Ich setzte ein vertrauenerweckendes Lächeln auf. »Keine Sorge, Frau Förstner, Sie können die zwei beruhigt in meine Hände übergeben. Ich werde mich gut um Leonie und Moritz kümmern. Die beiden erhalten noch Stockbrot, Kekse, Schminke und können gemeinsam mit den anderen dann den Geschichten lauschen.« Die beiden Förstner-Kinder sahen ihre Mutter fragend an, diese nickte kurz.
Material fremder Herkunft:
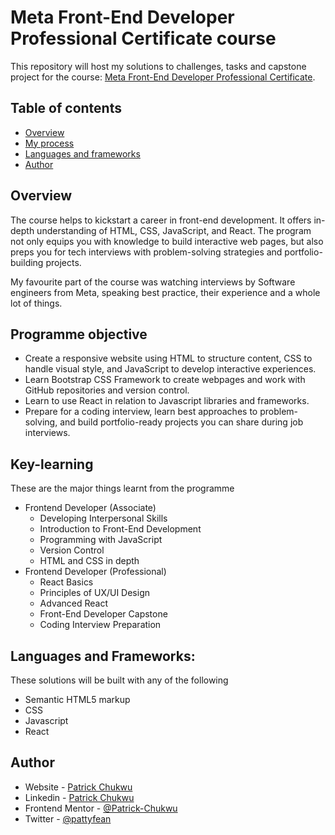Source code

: # Meta Front-End Developer Professional Certificate course


This repository will host my solutions to challenges, tasks and capstone project for the course: [Meta Front-End Developer Professional Certificate](https://www.coursera.org/professional-certificates/meta-front-end-developer).

## Table of contents

  - [Overview](#overview)
  - [My process](#my-process)
  - [Languages and frameworks](#built-with)
  - [Author](#author)

## Overview
The course helps to kickstart a career in front-end development. It offers in-depth understanding of HTML, CSS, JavaScript, and React. The program not only equips you with knowledge to build interactive web pages, but also preps you for tech interviews with problem-solving strategies and portfolio-building projects.

My favourite part of the course was watching interviews by Software engineers from Meta, speaking best practice, their experience and a whole lot of things.

## Programme objective
- Create a responsive website using HTML to structure content, CSS to handle visual style, and JavaScript to develop interactive experiences.
- Learn Bootstrap CSS Framework to create webpages and work with GitHub repositories and version control.
- Learn to use React in relation to Javascript libraries and frameworks.
- Prepare for a coding interview, learn best approaches to problem-solving, and build portfolio-ready projects you can share during job interviews.

## Key-learning
These are the major things learnt from the programme
- Frontend Developer (Associate)
    - Developing Interpersonal Skills
    - Introduction to Front-End Development
    - Programming with JavaScript
    - Version Control
    - HTML and CSS in depth
- Frontend Developer (Professional)
    - React Basics
    - Principles of UX/UI Design
    - Advanced React
    - Front-End Developer Capstone
    - Coding Interview Preparation


   
##  Languages and Frameworks:

These solutions will be built with any of the following
- Semantic HTML5 markup
- CSS 
- Javascript
- React




## Author

- Website - [Patrick Chukwu](https://www.your-site.com)
- Linkedin - [Patrick Chukwu](https://www.linkedin.com/in/patrick-chukwu)
- Frontend Mentor - [@Patrick-Chukwu](https://www.frontendmentor.io/profile/Patrick-Chukwu)
- Twitter - [@pattyfean](https://www.twitter.com/d_patrickchukwu)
Katharina verabschiedete sich, und ich lief mit meinen Schützlingen zum Büfett. »So, ihr zwei, dann wollen wir euch mal ein schnelles Make-up verpassen.«
Dem fünfjährigen Moritz, der mit seinem goldenen Engelshaar und den strahlenden blauen Augen zu süß war, verpasste ich die Schminke einer kleinen Maus. Ich konnte nicht anders. Leonie, die vier Jahre älter war, wollte wie eine Hexe aussehen.
»Ich hoffe, ihr beiden habt nicht zu viel Angst. Wir haben ein paar wirklich gruselige Geschichten rausgesucht.«
Moritz griff nach einem neuen Keks und zuckte mit den Schultern. »Jetzt nicht mehr.«
Ich hielt mit dem Pinsel, mit dem ich Leonie ein paar Warzen verpasste, kurz inne. »Hast du keine Angst mehr?«
»Nein, jetzt nicht mehr.«
»Da bist du mir weit voraus.« Ich zwinkerte ihm zu. »Es gehört schon einiges an Mut dazu, seine Angst zu besiegen. Ich verrate dir ein Geheimnis: Ich habe schreckliche Angst vor Clowns.« Die beiden fingen an zu kichern. »Wovor hattest du Angst, Moritz?«
»Wenn Mama und Papa immer gestritten haben.«
Mir wurde das Herz schwer. Hätte ich das gewusst, hätte ich ihm diese Frage nicht gestellt. Ich dachte, er hätte vielleicht Angst vor Tauben, großen Autos oder davor, im Regen nass zu werden.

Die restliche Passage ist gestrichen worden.